• HOW TO COMPLETE THIS TASK
Return the number of lines below that contain "description"; nothing else belongs in the reply.

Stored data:

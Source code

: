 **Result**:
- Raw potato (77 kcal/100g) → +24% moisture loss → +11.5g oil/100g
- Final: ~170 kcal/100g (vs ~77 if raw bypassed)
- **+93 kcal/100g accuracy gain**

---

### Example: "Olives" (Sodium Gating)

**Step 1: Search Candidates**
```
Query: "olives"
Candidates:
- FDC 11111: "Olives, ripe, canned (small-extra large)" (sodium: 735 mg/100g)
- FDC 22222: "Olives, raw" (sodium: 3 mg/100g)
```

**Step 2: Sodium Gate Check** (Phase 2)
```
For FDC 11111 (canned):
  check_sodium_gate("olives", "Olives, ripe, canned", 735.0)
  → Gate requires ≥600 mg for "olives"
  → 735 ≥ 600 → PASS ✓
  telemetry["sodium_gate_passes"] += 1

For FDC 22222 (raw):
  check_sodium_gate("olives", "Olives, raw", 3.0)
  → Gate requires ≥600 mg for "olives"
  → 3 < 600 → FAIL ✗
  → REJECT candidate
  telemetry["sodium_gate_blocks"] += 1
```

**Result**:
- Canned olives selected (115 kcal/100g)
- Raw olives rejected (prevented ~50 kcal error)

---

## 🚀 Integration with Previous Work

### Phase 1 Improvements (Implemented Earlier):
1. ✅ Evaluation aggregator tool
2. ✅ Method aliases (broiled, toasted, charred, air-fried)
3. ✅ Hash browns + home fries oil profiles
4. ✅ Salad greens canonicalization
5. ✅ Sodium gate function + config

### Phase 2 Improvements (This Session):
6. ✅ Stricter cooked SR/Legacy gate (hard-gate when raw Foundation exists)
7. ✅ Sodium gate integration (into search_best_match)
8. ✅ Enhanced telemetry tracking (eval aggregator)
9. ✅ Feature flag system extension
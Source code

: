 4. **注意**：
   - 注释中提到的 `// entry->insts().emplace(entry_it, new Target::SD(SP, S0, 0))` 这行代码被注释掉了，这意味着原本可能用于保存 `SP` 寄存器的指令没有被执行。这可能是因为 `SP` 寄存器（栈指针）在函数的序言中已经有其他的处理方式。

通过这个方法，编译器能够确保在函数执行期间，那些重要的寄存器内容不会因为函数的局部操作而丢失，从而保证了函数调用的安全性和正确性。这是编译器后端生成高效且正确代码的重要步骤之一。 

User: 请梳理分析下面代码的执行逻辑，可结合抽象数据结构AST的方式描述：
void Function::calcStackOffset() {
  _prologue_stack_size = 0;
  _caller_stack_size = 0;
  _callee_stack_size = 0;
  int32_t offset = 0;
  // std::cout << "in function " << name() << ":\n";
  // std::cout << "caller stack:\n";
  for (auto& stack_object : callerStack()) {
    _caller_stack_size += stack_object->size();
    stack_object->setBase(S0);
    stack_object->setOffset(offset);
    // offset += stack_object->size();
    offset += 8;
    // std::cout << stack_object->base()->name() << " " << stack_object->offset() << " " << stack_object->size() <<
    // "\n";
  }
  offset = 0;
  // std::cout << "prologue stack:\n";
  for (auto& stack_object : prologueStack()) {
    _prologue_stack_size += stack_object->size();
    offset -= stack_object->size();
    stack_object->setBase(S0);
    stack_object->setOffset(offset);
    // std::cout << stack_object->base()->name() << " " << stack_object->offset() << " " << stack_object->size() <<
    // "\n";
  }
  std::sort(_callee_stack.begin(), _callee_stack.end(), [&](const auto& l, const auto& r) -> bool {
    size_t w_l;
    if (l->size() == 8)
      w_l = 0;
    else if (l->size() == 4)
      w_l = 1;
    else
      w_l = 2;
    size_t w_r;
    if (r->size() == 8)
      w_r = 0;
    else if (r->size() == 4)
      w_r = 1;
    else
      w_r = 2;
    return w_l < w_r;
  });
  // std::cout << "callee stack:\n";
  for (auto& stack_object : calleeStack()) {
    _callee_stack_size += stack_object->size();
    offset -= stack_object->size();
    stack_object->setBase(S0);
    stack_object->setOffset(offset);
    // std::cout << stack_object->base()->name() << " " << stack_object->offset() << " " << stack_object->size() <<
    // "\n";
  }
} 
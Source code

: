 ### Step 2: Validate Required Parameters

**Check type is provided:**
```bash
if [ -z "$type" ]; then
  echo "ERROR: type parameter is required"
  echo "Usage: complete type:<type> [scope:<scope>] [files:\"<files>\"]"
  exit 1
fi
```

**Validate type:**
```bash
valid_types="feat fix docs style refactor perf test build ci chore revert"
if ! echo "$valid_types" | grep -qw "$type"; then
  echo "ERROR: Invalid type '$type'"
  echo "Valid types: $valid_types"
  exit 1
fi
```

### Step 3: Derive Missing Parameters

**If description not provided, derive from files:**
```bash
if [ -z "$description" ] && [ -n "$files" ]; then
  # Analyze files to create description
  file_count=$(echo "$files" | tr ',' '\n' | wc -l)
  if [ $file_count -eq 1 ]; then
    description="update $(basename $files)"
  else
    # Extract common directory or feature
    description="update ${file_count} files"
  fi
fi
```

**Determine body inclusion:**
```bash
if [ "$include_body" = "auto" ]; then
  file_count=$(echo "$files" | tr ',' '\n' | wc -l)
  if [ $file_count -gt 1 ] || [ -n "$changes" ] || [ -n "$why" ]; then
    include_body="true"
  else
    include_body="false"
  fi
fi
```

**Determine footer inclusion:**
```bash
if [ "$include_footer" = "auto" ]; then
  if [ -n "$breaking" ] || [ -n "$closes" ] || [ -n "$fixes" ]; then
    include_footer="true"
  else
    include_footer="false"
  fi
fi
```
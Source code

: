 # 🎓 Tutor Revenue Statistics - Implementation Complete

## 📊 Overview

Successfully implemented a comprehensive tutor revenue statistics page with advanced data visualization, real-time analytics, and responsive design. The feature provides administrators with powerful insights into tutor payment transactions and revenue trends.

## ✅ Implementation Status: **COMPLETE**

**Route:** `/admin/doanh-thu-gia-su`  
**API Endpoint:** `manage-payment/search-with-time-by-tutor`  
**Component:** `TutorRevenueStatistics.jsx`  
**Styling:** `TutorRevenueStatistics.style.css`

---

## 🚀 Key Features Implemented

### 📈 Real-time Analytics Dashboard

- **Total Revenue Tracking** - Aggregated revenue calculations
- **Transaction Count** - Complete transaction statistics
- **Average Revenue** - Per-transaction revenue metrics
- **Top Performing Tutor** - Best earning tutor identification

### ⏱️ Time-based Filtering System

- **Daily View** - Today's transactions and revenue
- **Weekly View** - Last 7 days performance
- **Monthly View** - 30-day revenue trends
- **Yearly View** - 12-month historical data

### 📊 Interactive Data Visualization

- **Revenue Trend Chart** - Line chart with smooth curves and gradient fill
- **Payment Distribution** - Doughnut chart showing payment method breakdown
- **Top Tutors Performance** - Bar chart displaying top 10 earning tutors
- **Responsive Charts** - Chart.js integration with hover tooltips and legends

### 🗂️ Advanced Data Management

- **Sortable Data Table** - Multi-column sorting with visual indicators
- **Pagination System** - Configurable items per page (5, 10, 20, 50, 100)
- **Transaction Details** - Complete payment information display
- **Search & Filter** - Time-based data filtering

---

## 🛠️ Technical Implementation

• FINISHED TASK
5